I’ve just finished re-reading Elizabeth Gaskell’s 1857 biography, The Life of Charlotte Brontë. The book caused widespread controversy on its first publication; lawsuits were threatened and readers were scandalised by Gaskell’s ventures behind closed doors, her attempts to reveal the private and ‘proper’ woman behind the famous writer. The Life of Charlotte Brontë certainly gives the lie to Victorian biography’s poor reputation for dryness and needless verbosity.
I first read Gaskell’s biography while researching and writing my doctoral thesis. As I re-read the work, I was struck again by a startling and allusive moment. Early in the biography Gaskell describes the remarkable habit of the three Brontë sisters, pacing up and down the parsonage sitting-room, sharing their ideas for writing, discussing their works in progress and ‘making out’ their plots. After the deaths of Emily and Anne, Charlotte continues this ritual alone:
Three sisters had done this,—then two, the other sister dropping off from the walk,—and now one was left desolate to listen for echoing steps that never came,—and to hear the wind sobbing at the windows, with an almost articulate sound. (381)
All the grim superstitions of the North had been implanted in [Charlotte Brontë] during her childhood by the servants, who believed in them. They recurred to her now,—with no shrinking from the spirits of the Dead, but with such an intense longing once more to stand face to face with the souls of her sisters, as no one could have felt. It seemed as if the very strength of her yearning should have compelled them to appear. On windy nights, cries, and sobs, and wailings seemed to go round the house, as of the dearly-beloved striving to force their way to her. (401)

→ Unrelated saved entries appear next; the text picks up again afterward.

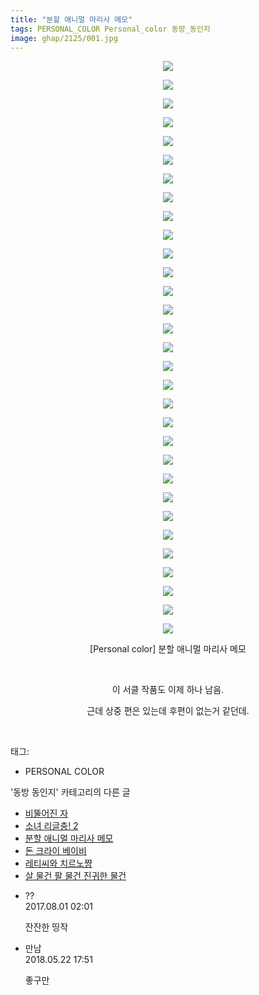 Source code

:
 ```yaml
---
title: "분할 애니멀 마리사 메모"
tags: PERSONAL_COLOR Personal_color 동방_동인지
image: ghap/2125/001.jpg
---
```

<div class="article">
<p style="text-align: center; clear: none; float: none;"><img src="{{ site.nasurl }}/ghap/2125/001.jpg"/></p>
<p style="text-align: center; clear: none; float: none;"><img src="{{ site.nasurl }}/ghap/2125/002.jpg"/></p>
<p style="text-align: center; clear: none; float: none;"><img src="{{ site.nasurl }}/ghap/2125/003.jpg"/></p>
<p style="text-align: center; clear: none; float: none;"><img src="{{ site.nasurl }}/ghap/2125/004.jpg"/></p>
<p style="text-align: center; clear: none; float: none;"><img src="{{ site.nasurl }}/ghap/2125/005.jpg"/></p>
<p style="text-align: center; clear: none; float: none;"><img src="{{ site.nasurl }}/ghap/2125/006.jpg"/></p>
<p style="text-align: center; clear: none; float: none;"><img src="{{ site.nasurl }}/ghap/2125/007.jpg"/></p>
<p style="text-align: center; clear: none; float: none;"><img src="{{ site.nasurl }}/ghap/2125/008.jpg"/></p>
<p style="text-align: center; clear: none; float: none;"><img src="{{ site.nasurl }}/ghap/2125/009.jpg"/></p>
<p style="text-align: center; clear: none; float: none;"><img src="{{ site.nasurl }}/ghap/2125/010.jpg"/></p>
<p style="text-align: center; clear: none; float: none;"><img src="{{ site.nasurl }}/ghap/2125/011.jpg"/></p>
<p style="text-align: center; clear: none; float: none;"><img src="{{ site.nasurl }}/ghap/2125/012.jpg"/></p>
<p style="text-align: center; clear: none; float: none;"><img src="{{ site.nasurl }}/ghap/2125/013.jpg"/></p>
<p style="text-align: center; clear: none; float: none;"><img src="{{ site.nasurl }}/ghap/2125/014.jpg"/></p>
<p style="text-align: center; clear: none; float: none;"><img src="{{ site.nasurl }}/ghap/2125/015.jpg"/></p>
<p style="text-align: center; clear: none; float: none;"><img src="{{ site.nasurl }}/ghap/2125/016.jpg"/></p>
<p style="text-align: center; clear: none; float: none;"><img src="{{ site.nasurl }}/ghap/2125/017.jpg"/></p>
<p style="text-align: center; clear: none; float: none;"><img src="{{ site.nasurl }}/ghap/2125/018.jpg"/></p>
<p style="text-align: center; clear: none; float: none;"><img src="{{ site.nasurl }}/ghap/2125/019.jpg"/></p>
<p style="text-align: center; clear: none; float: none;"><img src="{{ site.nasurl }}/ghap/2125/020.jpg"/></p>
<p style="text-align: center; clear: none; float: none;"><img src="{{ site.nasurl }}/ghap/2125/021.jpg"/></p>
<p style="text-align: center; clear: none; float: none;"><img src="{{ site.nasurl }}/ghap/2125/022.jpg"/></p>
<p style="text-align: center; clear: none; float: none;"><img src="{{ site.nasurl }}/ghap/2125/023.jpg"/></p>
<p style="text-align: center; clear: none; float: none;"><img src="{{ site.nasurl }}/ghap/2125/024.jpg"/></p>
<p style="text-align: center; clear: none; float: none;"><img src="{{ site.nasurl }}/ghap/2125/025.jpg"/></p>
<p style="text-align: center; clear: none; float: none;"><img src="{{ site.nasurl }}/ghap/2125/026.jpg"/></p>
<p style="text-align: center; clear: none; float: none;"><img src="{{ site.nasurl }}/ghap/2125/027.jpg"/></p>
<p style="text-align: center; clear: none; float: none;"><img src="{{ site.nasurl }}/ghap/2125/028.jpg"/></p>
<p style="text-align: center; clear: none; float: none;"><img src="{{ site.nasurl }}/ghap/2125/029.jpg"/></p>
<p style="text-align: center; clear: none; float: none;"><img src="{{ site.nasurl }}/ghap/2125/030.jpg"/></p>
<p style="text-align: center; clear: none; float: none;"><img src="{{ site.nasurl }}/ghap/2125/031.jpg"/></p>
<p style="text-align: center; clear: none; float: none;">[Personal color] 분할 애니멀 마리사 메모</p>
<p style="text-align: center; clear: none; float: none;"><br/></p>
<p style="text-align: center; clear: none; float: none;">이 서클 작품도 이제 하나 남음.</p>
<p style="text-align: center; clear: none; float: none;">근데 상중 편은 있는데 후편이 없는거 같던데.</p>
<p><br/></p>
</div><div class="tagTrail">
<p>태그: </p>
<ul>
<li>PERSONAL COLOR</li>
</ul>
</div><div class="another">
<p>'동방 동인지' 카테고리의 다른 글</p>
<ul>
<li><a href="/2016-09-11-ghap_2127">비뚤어진 자</a></li>
<li><a href="/2016-09-11-ghap_2126">소녀 리글충! 2</a></li>
<li><a href="/2016-09-11-ghap_2125">분할 애니멀 마리사 메모</a></li>
<li><a href="/2016-09-11-ghap_2123">돈 크라이 베이비</a></li>
<li><a href="/2016-09-11-ghap_2122">레티씨와 치르노쨩</a></li>
<li><a href="/2016-09-11-ghap_2121">살 물건 팔 물건 진귀한 물건</a></li>
</ul>
</div><div class="cb_module cb_fluid">
<div class="cb_wrt cb_profile">
<div class="comment">
<ul>
<li class="cb_thumb_off" id="comment15048812">
<div class="cb_comment_area">
<div class="cb_info_area">
<div class="cb_section">
<span class="cb_nick_name">??</span>
</div>
<div class="cb_section">
<span class="cb_date">2017.08.01 02:01 </span>
</div>
</div>
<div class="cb_dsc_comment">
<p class="cb_dsc">
											잔잔한 띵작
										</p>
</div>
</div></li>
<li class="cb_thumb_off" id="comment15260108">
<div class="cb_comment_area">
<div class="cb_info_area">
<div class="cb_section">
<span class="cb_nick_name">만남</span>
</div>
<div class="cb_section">
<span class="cb_date">2018.05.22 17:51 </span>
</div>
</div>
<div class="cb_dsc_comment">
<p class="cb_dsc">
											좋구만
										</p>
</div>
</div></li>
</ul>
</div>
</div><!-- commentList close -->
</div>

Elizabeth Gaskell, The Life of Charlotte Brontë, ed. Alan Shelston (London: Penguin, 1985)
The tone of these passages may surprise you—this is biography, remember, not fiction. But Gaskell’s biography is as lyrical and dramatic as any novel, and the more seasoned Brontë readers among you may well have been struck by something familiar.
Do you remember Lockwood’s dream from the opening section of Emily Brontë’s Wuthering Heights? Do you remember Heathcliff’s reaction to this dream?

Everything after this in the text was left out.